— Task goal —
Filter this data down to the lines that hold "UserDetails", and copy them.
━━━ Data shown
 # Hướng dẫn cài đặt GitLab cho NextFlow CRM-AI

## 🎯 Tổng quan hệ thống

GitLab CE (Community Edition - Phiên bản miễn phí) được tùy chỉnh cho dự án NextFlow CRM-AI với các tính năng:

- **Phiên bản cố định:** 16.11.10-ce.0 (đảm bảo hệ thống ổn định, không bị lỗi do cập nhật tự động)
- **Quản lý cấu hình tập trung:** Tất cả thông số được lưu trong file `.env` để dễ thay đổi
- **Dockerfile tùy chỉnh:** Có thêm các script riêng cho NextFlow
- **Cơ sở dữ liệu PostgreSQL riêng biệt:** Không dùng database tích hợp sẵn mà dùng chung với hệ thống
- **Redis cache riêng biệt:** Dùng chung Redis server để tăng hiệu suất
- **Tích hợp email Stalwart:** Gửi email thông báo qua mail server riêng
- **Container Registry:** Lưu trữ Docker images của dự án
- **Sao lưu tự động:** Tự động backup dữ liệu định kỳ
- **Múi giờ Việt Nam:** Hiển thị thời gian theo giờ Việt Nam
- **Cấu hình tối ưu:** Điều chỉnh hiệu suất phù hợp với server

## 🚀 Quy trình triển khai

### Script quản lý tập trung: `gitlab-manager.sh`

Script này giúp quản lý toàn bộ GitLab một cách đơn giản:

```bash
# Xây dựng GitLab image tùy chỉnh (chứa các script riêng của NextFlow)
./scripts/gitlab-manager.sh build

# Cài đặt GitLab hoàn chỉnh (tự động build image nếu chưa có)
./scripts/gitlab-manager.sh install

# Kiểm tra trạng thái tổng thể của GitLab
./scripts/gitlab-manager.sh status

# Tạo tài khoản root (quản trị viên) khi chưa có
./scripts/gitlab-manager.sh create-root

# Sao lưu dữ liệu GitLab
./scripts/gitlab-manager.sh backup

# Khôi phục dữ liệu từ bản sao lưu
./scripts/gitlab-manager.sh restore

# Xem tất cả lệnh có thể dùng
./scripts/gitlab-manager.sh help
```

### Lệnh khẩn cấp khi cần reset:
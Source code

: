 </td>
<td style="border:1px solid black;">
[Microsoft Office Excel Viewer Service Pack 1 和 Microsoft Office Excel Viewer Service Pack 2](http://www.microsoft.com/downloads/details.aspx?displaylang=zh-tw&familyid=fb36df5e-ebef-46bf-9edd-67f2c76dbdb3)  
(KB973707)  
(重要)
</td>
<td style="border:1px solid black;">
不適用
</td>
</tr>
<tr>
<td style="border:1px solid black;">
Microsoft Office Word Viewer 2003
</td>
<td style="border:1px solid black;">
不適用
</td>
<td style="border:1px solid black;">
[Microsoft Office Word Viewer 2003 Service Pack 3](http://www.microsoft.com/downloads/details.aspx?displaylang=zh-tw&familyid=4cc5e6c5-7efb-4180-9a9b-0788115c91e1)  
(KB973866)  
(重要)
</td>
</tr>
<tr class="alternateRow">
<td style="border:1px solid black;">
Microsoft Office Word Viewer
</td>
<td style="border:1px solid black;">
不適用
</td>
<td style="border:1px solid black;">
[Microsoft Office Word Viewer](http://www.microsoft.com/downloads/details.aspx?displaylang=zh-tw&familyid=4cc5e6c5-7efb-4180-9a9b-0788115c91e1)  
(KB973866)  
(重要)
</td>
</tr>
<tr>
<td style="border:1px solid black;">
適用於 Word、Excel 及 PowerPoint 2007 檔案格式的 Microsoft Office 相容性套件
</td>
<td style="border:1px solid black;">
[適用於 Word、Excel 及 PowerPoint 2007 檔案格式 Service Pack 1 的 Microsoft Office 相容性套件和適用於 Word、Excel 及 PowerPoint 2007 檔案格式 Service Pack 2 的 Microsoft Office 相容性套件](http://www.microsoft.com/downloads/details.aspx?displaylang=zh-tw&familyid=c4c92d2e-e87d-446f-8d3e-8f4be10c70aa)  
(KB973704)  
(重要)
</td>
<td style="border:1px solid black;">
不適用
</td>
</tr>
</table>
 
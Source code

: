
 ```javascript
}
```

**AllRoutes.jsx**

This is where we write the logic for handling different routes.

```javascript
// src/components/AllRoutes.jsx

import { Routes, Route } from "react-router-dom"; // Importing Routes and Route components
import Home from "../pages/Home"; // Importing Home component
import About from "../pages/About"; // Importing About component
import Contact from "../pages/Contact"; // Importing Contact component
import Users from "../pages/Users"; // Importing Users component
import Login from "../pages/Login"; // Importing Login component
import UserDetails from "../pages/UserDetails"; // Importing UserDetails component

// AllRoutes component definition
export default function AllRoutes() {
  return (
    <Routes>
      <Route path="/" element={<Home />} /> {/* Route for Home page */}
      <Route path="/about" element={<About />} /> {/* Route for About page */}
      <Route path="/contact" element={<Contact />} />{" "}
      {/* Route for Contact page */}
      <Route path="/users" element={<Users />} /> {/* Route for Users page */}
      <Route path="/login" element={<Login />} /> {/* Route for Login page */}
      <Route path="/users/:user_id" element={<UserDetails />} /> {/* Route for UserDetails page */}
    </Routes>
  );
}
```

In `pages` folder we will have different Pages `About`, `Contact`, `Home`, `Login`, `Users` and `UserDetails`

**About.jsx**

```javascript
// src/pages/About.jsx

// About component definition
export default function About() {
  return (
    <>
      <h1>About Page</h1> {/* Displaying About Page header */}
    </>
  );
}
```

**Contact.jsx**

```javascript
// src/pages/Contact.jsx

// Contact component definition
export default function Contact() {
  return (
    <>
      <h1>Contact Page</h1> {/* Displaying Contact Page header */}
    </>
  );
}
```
━━━━━━
— Response to this exercise —
import UserDetails from "../pages/UserDetails"; // Importing UserDetails component
      <Route path="/users/:user_id" element={<UserDetails />} /> {/* Route for UserDetails page */}
In `pages` folder we will have different Pages `About`, `Contact`, `Home`, `Login`, `Users` and `UserDetails`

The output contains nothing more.